We work with hundreds of organizations and I’m always amazed at how little management thinks about or prepares for some kind of security breach. I’ve seen more than a few companies spend more on a single piece of artwork for the lobby than they spend all year on IT security measures. The common refrain centers on “we’re too small to be a target”, or “I’ve got a firewall and anti-virus software, that’s enough.”
We recently saw a mid-sized organization with no anti-virus and virtually no user policies experience a “hostage-ware” attack that literally shut them down for two full business days. Did they then see the value of IT security? You bet!
I wish I could say that this was a rare event, but it isn’t. Many under attack don’t even know it. How can you if you don’t have the security measures to detect an intrusion?
Hackers gain easy access through three pathways – people, processes and systems.
The easiest way is the “people” route. Roughly 80% of breaches come through someone with authorized access.
- Negligence– simple negligence by leaving devices unattended or information in clear sight. For example, I see passwords taped to screens all the time!
- Disgruntled Employees – real or perceived inequities generate a lot of this.
- The Candy Drop – hackers provide CDs or thumb drives to event attendees loaded with malware.
- Phishing – everyone’s has seen these. That cool offer or spoofed vendor message that people willingly click to open.
- Greed – employees willingly selling access information.
Weak processes are another great way to remain vulnerable.
- Weak Network Access Controls – If you don’t have restricted access, robust firewalls, segmented and secure networks and applications and active traffic monitoring, you have weak access controls. If all of these terms sound Greek, I’d be concerned.
- Insufficient Physical Access Control – ready access to offices makes equipment theft a lot easier.
- Poor 3rd Party Security – This is the CLOUD. Vendors can be all over the map when it comes to security and data leakage.
- Insufficient Business Partner Access Controls – malware inserted into business-to-business data transmissions can be easy. Do you have any security policies or testing related to your business partners?
- Weak Employee Onboarding and Termination – Please with a questionable background should not have system access. If someone is terminated, did you lock them out correctly?
- Poor Training – your employees and contractors must be trained and aware of the risks, obligations and policies of your organization.
- Poor Equipment Disposal – Many companies forget to wipe equipment before it’s recycled. With all of the “Bring Your Own Device” permissions, this can be a huge challenge.
The last area concerns System Safeguards.

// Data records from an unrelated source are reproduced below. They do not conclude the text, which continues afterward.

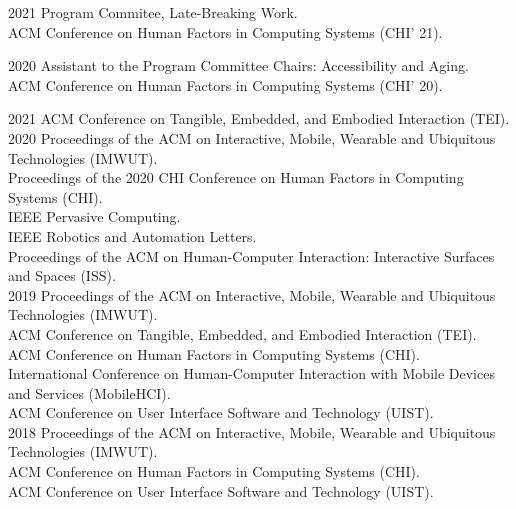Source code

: 
    \begin{cvreviews}
      \cvreview
        {2021}
        {Program Commitee, Late-Breaking Work. \\
        ACM Conference on Human Factors in Computing Systems (CHI' 21).}
    \end{cvreviews}

    \begin{cvreviews}
      \cvreview
        {2020}
        {Assistant to the Program Committee Chairs: Accessibility and Aging. \\
        ACM Conference on Human Factors in Computing Systems (CHI' 20).}
    \end{cvreviews}

    \begin{cvreviews}
      \cvreview
        {2021}
        {ACM Conference on Tangible, Embedded, and Embodied Interaction (TEI).\\}
      \cvreview
        {2020}
        {Proceedings of the ACM on Interactive, Mobile, Wearable and Ubiquitous Technologies (IMWUT).\\
        Proceedings of the 2020 CHI Conference on Human Factors in Computing Systems (CHI).\\
        IEEE Pervasive Computing.\\
        IEEE Robotics and Automation Letters.\\
        Proceedings of the ACM on Human-Computer Interaction: Interactive Surfaces and Spaces (ISS).\\}
      \cvreview
        {2019}
        {Proceedings of the ACM on Interactive, Mobile, Wearable and Ubiquitous Technologies (IMWUT).\\
        ACM Conference on Tangible, Embedded, and Embodied Interaction (TEI).\\
        ACM Conference on Human Factors in Computing Systems (CHI).\\
        International Conference on Human-Computer Interaction with Mobile Devices and Services (MobileHCI).\\
        ACM Conference on User Interface Software and Technology (UIST). \\}
      \cvreview
        {2018}
        {Proceedings of the ACM on Interactive, Mobile, Wearable and Ubiquitous Technologies (IMWUT).\\
        ACM Conference on Human Factors in Computing Systems (CHI).\\
        ACM Conference on User Interface Software and Technology (UIST). \\}
    \end{cvreviews}
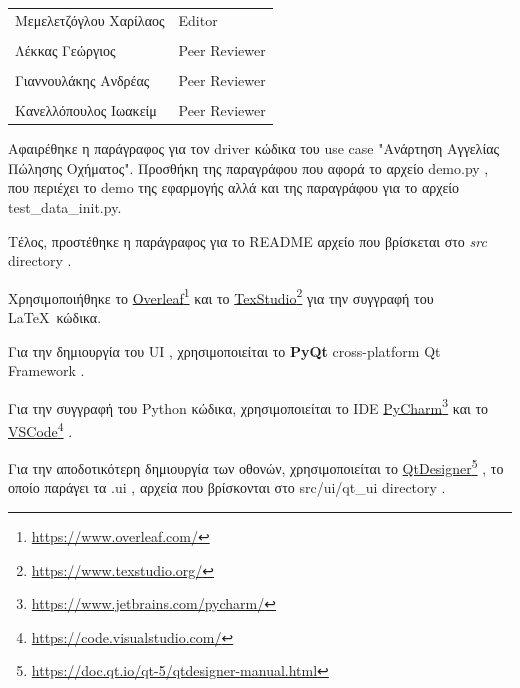 \documentclass{../ol-softwaremanual}
\newcommand{\doclink}[2]{\href{#1}{#2}\footnote{\url{#1}}}
\begin{document}
	
	\vspace{20pt}
	
	\begin{table}[htbp!]
		\begin{tabular}{ll}
			Μεμελετζόγλου Χαρίλαος & \en Editor \\
			\\ Λέκκας Γεώργιος      &   \en  Peer Reviewer \\
			\\ Γιαννουλάκης Ανδρέας & \en Peer Reviewer \\
			\\ Κανελλόπουλος Ιωακείμ & \en Peer Reviewer \\ 
		\end{tabular}
	\end{table}
	
	\vspace{10pt}
	\vspace{10pt}
	\flushleft
	
	Αφαιρέθηκε η παράγραφος για τον \en driver \gr κώδικα του \en use case "\gr Ανάρτηση Αγγελίας Πώλησης Οχήματος\en"\gr. Προσθήκη της παραγράφου που αφορά το αρχείο \en demo.py \gr, που περιέχει το \en demo \gr της εφαρμογής αλλά και της παραγράφου για το αρχείο \en test\_data\_init.py\gr. \break
	
	Τέλος, προστέθηκε η παράγραφος για το \en README \gr αρχείο που βρίσκεται στο \en \textit{src} directory \gr.

	
	
	
	\newpage
	
	
	\vspace{20pt}
	\flushleft
	Χρησιμοποιήθηκε το \en \doclink{https://www.overleaf.com/}{Overleaf} \gr και το \en \doclink{https://www.texstudio.org/}{TexStudio} \gr για την συγγραφή του \LaTeX\ κώδικα. \break
	
	Για την δημιουργία του \en UI \gr, χρησιμοποιείται το \en \textbf{PyQt} cross-platform Qt Framework \gr. \break
	
	Για την συγγραφή του \en Python \gr κώδικα, χρησιμοποιείται το \en IDE \doclink{https://www.jetbrains.com/pycharm/}{PyCharm} \gr και το \en \doclink{https://code.visualstudio.com/}{VSCode} \gr .  \break 
	
	Για την αποδοτικότερη δημιουργία των οθονών, χρησιμοποιείται το \en \doclink{https://doc.qt.io/qt-5/qtdesigner-manual.html}{QtDesigner} \gr, το οποίο παράγει τα \en .ui \gr, αρχεία που βρίσκονται στο \en src/ui/qt\_ui directory \gr . \break
	
\end{document}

- Hacking as an Industry – Billions of dollars are stolen every year. Hackers are sophisticated and systematic. Organizations are scanned, sometimes daily, to see if they’re susceptible to security holes. Once access is established, malware is inserted to either run immediately or lie dormant for weeks or months.
- Vulnerable Customer and Web Portals – unattended security holes in portals are a frequent path to hacking.
- Insecure Mobile and Teleworker Access – work-from-home and BYOD are great benefits, but must be secure. Unsecured Wi-Fi is allows hackers to gain access to logged on devices.
The notion of “If” versus “When” comes to mind. After 27 years in the industry, I see security hacks as reality. When they occur, are you prepared? What are you doing to be ready? Look at your IT Business Plan. Where is security as a priority?